Lines in the data below that contain the word "debug" are to be copied.

┌──

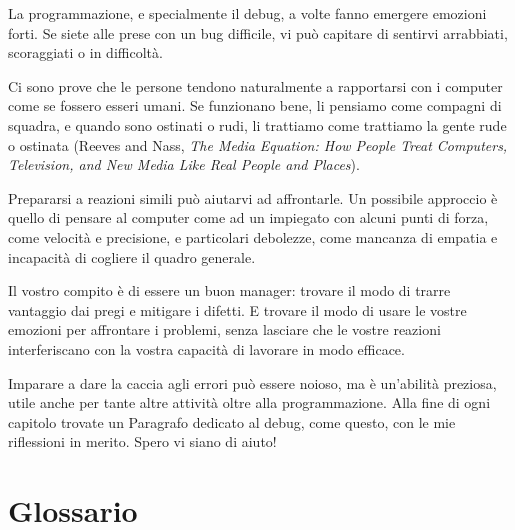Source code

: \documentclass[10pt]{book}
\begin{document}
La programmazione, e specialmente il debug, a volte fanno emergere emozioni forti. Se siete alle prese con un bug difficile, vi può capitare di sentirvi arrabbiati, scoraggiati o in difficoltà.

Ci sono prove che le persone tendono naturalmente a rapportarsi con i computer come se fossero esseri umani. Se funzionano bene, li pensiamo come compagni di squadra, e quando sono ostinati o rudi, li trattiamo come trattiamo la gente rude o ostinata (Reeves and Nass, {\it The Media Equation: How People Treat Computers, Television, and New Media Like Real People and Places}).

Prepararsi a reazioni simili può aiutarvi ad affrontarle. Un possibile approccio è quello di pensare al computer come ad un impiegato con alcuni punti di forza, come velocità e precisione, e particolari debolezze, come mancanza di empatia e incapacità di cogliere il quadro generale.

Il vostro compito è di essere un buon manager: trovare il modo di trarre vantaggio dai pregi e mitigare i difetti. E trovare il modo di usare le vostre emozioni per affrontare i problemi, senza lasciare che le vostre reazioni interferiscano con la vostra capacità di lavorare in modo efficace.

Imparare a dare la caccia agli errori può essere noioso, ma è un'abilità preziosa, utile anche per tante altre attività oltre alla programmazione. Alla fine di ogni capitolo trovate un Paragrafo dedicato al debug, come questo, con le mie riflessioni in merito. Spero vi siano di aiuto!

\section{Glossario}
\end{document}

└──

### PROBLEM SOLUTION:
La programmazione, e specialmente il debug, a volte fanno emergere emozioni forti. Se siete alle prese con un bug difficile, vi può capitare di sentirvi arrabbiati, scoraggiati o in difficoltà.
Imparare a dare la caccia agli errori può essere noioso, ma è un'abilità preziosa, utile anche per tante altre attività oltre alla programmazione. Alla fine di ogni capitolo trovate un Paragrafo dedicato al debug, come questo, con le mie riflessioni in merito. Spero vi siano di aiuto!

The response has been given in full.